期刊名称:International Journal of Signal Processing, Image Processing and Pattern Recognition
印刷版ISSN:2005-4254
出版年度:2014
卷号:7
期号:2
页码:355-364
DOI:10.14257/ijsip.2014.7.2.33
出版社:SERSC
摘要:A practical speech enhancement system consists of two major components, the estimation of noise power spectrum, and the estimation of speech.In single channel speech enhancement systems, most algorithms require an estimation of average noise spectrum since a secondary channel is not available. This requires a reliable speech/silence detector. Thus the speech/silence detection can be a determining factor for the performance of the whole speech enhancement system. The speech/silence detection finds out the frames of the noisy speech that contain only noise. If the speech/silence detection is not accurate then speech echoes and residual noise tend to be present in the enhanced speech. The performance of noise estimation algorithm is usually a tradeoff between speech distortion and noise reduction. In existing methods, noise is estimated only during speech pauses and these pauses are identified using Voice Activity Detector (VAD). This paper describes novel noise estimation method to estimate noise in non-stationary environments.
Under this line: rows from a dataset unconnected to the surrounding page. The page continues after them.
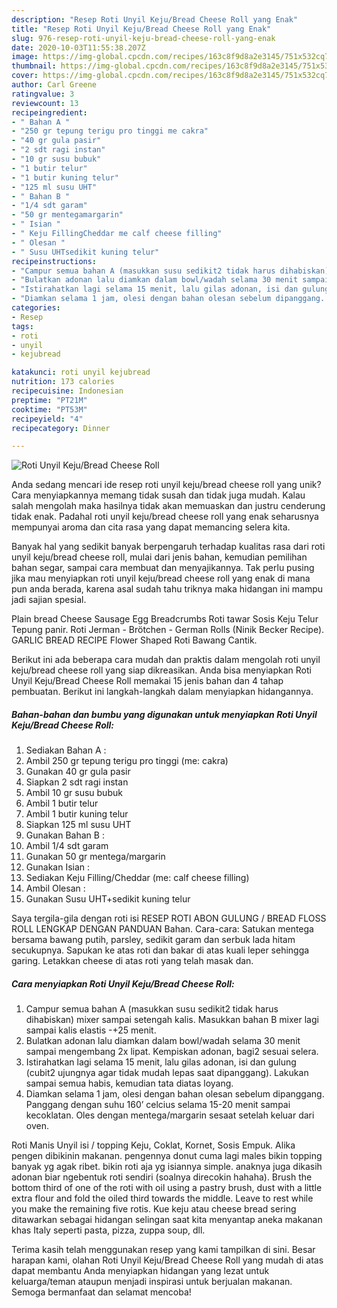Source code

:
```yaml
---
description: "Resep Roti Unyil Keju/Bread Cheese Roll yang Enak"
title: "Resep Roti Unyil Keju/Bread Cheese Roll yang Enak"
slug: 976-resep-roti-unyil-keju-bread-cheese-roll-yang-enak
date: 2020-10-03T11:55:38.207Z
image: https://img-global.cpcdn.com/recipes/163c8f9d8a2e3145/751x532cq70/roti-unyil-kejubread-cheese-roll-foto-resep-utama.jpg
thumbnail: https://img-global.cpcdn.com/recipes/163c8f9d8a2e3145/751x532cq70/roti-unyil-kejubread-cheese-roll-foto-resep-utama.jpg
cover: https://img-global.cpcdn.com/recipes/163c8f9d8a2e3145/751x532cq70/roti-unyil-kejubread-cheese-roll-foto-resep-utama.jpg
author: Carl Greene
ratingvalue: 3
reviewcount: 13
recipeingredient:
- " Bahan A "
- "250 gr tepung terigu pro tinggi me cakra"
- "40 gr gula pasir"
- "2 sdt ragi instan"
- "10 gr susu bubuk"
- "1 butir telur"
- "1 butir kuning telur"
- "125 ml susu UHT"
- " Bahan B "
- "1/4 sdt garam"
- "50 gr mentegamargarin"
- " Isian "
- " Keju FillingCheddar me calf cheese filling"
- " Olesan "
- " Susu UHTsedikit kuning telur"
recipeinstructions:
- "Campur semua bahan A (masukkan susu sedikit2 tidak harus dihabiskan) mixer sampai setengah kalis. Masukkan bahan B mixer lagi sampai kalis elastis -+25 menit."
- "Bulatkan adonan lalu diamkan dalam bowl/wadah selama 30 menit sampai mengembang 2x lipat. Kempiskan adonan, bagi2 sesuai selera."
- "Istirahatkan lagi selama 15 menit, lalu gilas adonan, isi dan gulung (cubit2 ujungnya agar tidak mudah lepas saat dipanggang). Lakukan sampai semua habis, kemudian tata diatas loyang."
- "Diamkan selama 1 jam, olesi dengan bahan olesan sebelum dipanggang. Panggang dengan suhu 160’ celcius selama 15-20 menit sampai kecoklatan. Oles dengan mentega/margarin sesaat setelah keluar dari oven."
categories:
- Resep
tags:
- roti
- unyil
- kejubread

katakunci: roti unyil kejubread 
nutrition: 173 calories
recipecuisine: Indonesian
preptime: "PT21M"
cooktime: "PT53M"
recipeyield: "4"
recipecategory: Dinner

---
```



![Roti Unyil Keju/Bread Cheese Roll](https://img-global.cpcdn.com/recipes/163c8f9d8a2e3145/751x532cq70/roti-unyil-kejubread-cheese-roll-foto-resep-utama.jpg)

Anda sedang mencari ide resep roti unyil keju/bread cheese roll yang unik? Cara menyiapkannya memang tidak susah dan tidak juga mudah. Kalau salah mengolah maka hasilnya tidak akan memuaskan dan justru cenderung tidak enak. Padahal roti unyil keju/bread cheese roll yang enak seharusnya mempunyai aroma dan cita rasa yang dapat memancing selera kita.

Banyak hal yang sedikit banyak berpengaruh terhadap kualitas rasa dari roti unyil keju/bread cheese roll, mulai dari jenis bahan, kemudian pemilihan bahan segar, sampai cara membuat dan menyajikannya. Tak perlu pusing jika mau menyiapkan roti unyil keju/bread cheese roll yang enak di mana pun anda berada, karena asal sudah tahu triknya maka hidangan ini mampu jadi sajian spesial.

Plain bread Cheese Sausage Egg Breadcrumbs Roti tawar Sosis Keju Telur Tepung panir. Roti Jerman - Brötchen - German Rolls (Ninik Becker Recipe). GARLIC BREAD RECIPE Flower Shaped Roti Bawang Cantik.


Berikut ini ada beberapa cara mudah dan praktis dalam mengolah roti unyil keju/bread cheese roll yang siap dikreasikan. Anda bisa menyiapkan Roti Unyil Keju/Bread Cheese Roll memakai 15 jenis bahan dan 4 tahap pembuatan. Berikut ini langkah-langkah dalam menyiapkan hidangannya.

<!--inarticleads1-->

##### Bahan-bahan dan bumbu yang digunakan untuk menyiapkan Roti Unyil Keju/Bread Cheese Roll:

1. Sediakan  Bahan A :
1. Ambil 250 gr tepung terigu pro tinggi (me: cakra)
1. Gunakan 40 gr gula pasir
1. Siapkan 2 sdt ragi instan
1. Ambil 10 gr susu bubuk
1. Ambil 1 butir telur
1. Ambil 1 butir kuning telur
1. Siapkan 125 ml susu UHT
1. Gunakan  Bahan B :
1. Ambil 1/4 sdt garam
1. Gunakan 50 gr mentega/margarin
1. Gunakan  Isian :
1. Sediakan  Keju Filling/Cheddar (me: calf cheese filling)
1. Ambil  Olesan :
1. Gunakan  Susu UHT+sedikit kuning telur


Saya tergila-gila dengan roti isi RESEP ROTI ABON GULUNG / BREAD FLOSS ROLL LENGKAP DENGAN PANDUAN Bahan. Cara-cara: Satukan mentega bersama bawang putih, parsley, sedikit garam dan serbuk lada hitam secukupnya. Sapukan ke atas roti dan bakar di atas kuali leper sehingga garing. Letakkan cheese di atas roti yang telah masak dan. 

<!--inarticleads2-->

##### Cara menyiapkan Roti Unyil Keju/Bread Cheese Roll:

1. Campur semua bahan A (masukkan susu sedikit2 tidak harus dihabiskan) mixer sampai setengah kalis. Masukkan bahan B mixer lagi sampai kalis elastis -+25 menit.
1. Bulatkan adonan lalu diamkan dalam bowl/wadah selama 30 menit sampai mengembang 2x lipat. Kempiskan adonan, bagi2 sesuai selera.
1. Istirahatkan lagi selama 15 menit, lalu gilas adonan, isi dan gulung (cubit2 ujungnya agar tidak mudah lepas saat dipanggang). Lakukan sampai semua habis, kemudian tata diatas loyang.
1. Diamkan selama 1 jam, olesi dengan bahan olesan sebelum dipanggang. Panggang dengan suhu 160’ celcius selama 15-20 menit sampai kecoklatan. Oles dengan mentega/margarin sesaat setelah keluar dari oven.


Roti Manis Unyil isi / topping Keju, Coklat, Kornet, Sosis Empuk. Alika pengen dibikinin makanan. pengennya donut cuma lagi males bikin topping banyak yg agak ribet. bikin roti aja yg isiannya simple. anaknya juga dikasih adonan biar ngebentuk roti sendiri (soalnya direcokin hahaha). Brush the bottom third of one of the roti with oil using a pastry brush, dust with a little extra flour and fold the oiled third towards the middle. Leave to rest while you make the remaining five rotis. Kue keju atau cheese bread sering ditawarkan sebagai hidangan selingan saat kita menyantap aneka makanan khas Italy seperti pasta, pizza, zuppa soup, dll. 

Terima kasih telah menggunakan resep yang kami tampilkan di sini. Besar harapan kami, olahan Roti Unyil Keju/Bread Cheese Roll yang mudah di atas dapat membantu Anda menyiapkan hidangan yang lezat untuk keluarga/teman ataupun menjadi inspirasi untuk berjualan makanan. Semoga bermanfaat dan selamat mencoba!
This approach uses an algorithm that classifies noisy speech signal into pure speech, quasi speech and non-speech frames based on adaptive thresholds without using of VAD.Speech presence is determined by computing the ratio of the noisy speech power spectrum to its local minimum, which is computed by averaging past values of the noisy speech power spectra with a look-ahead factor. To evaluate proposed method performance, segmental SNR as evaluation criteria and compared with weighted average noise estimation method. The simulation results of the proposed algorithm shows better performance than conventional methods.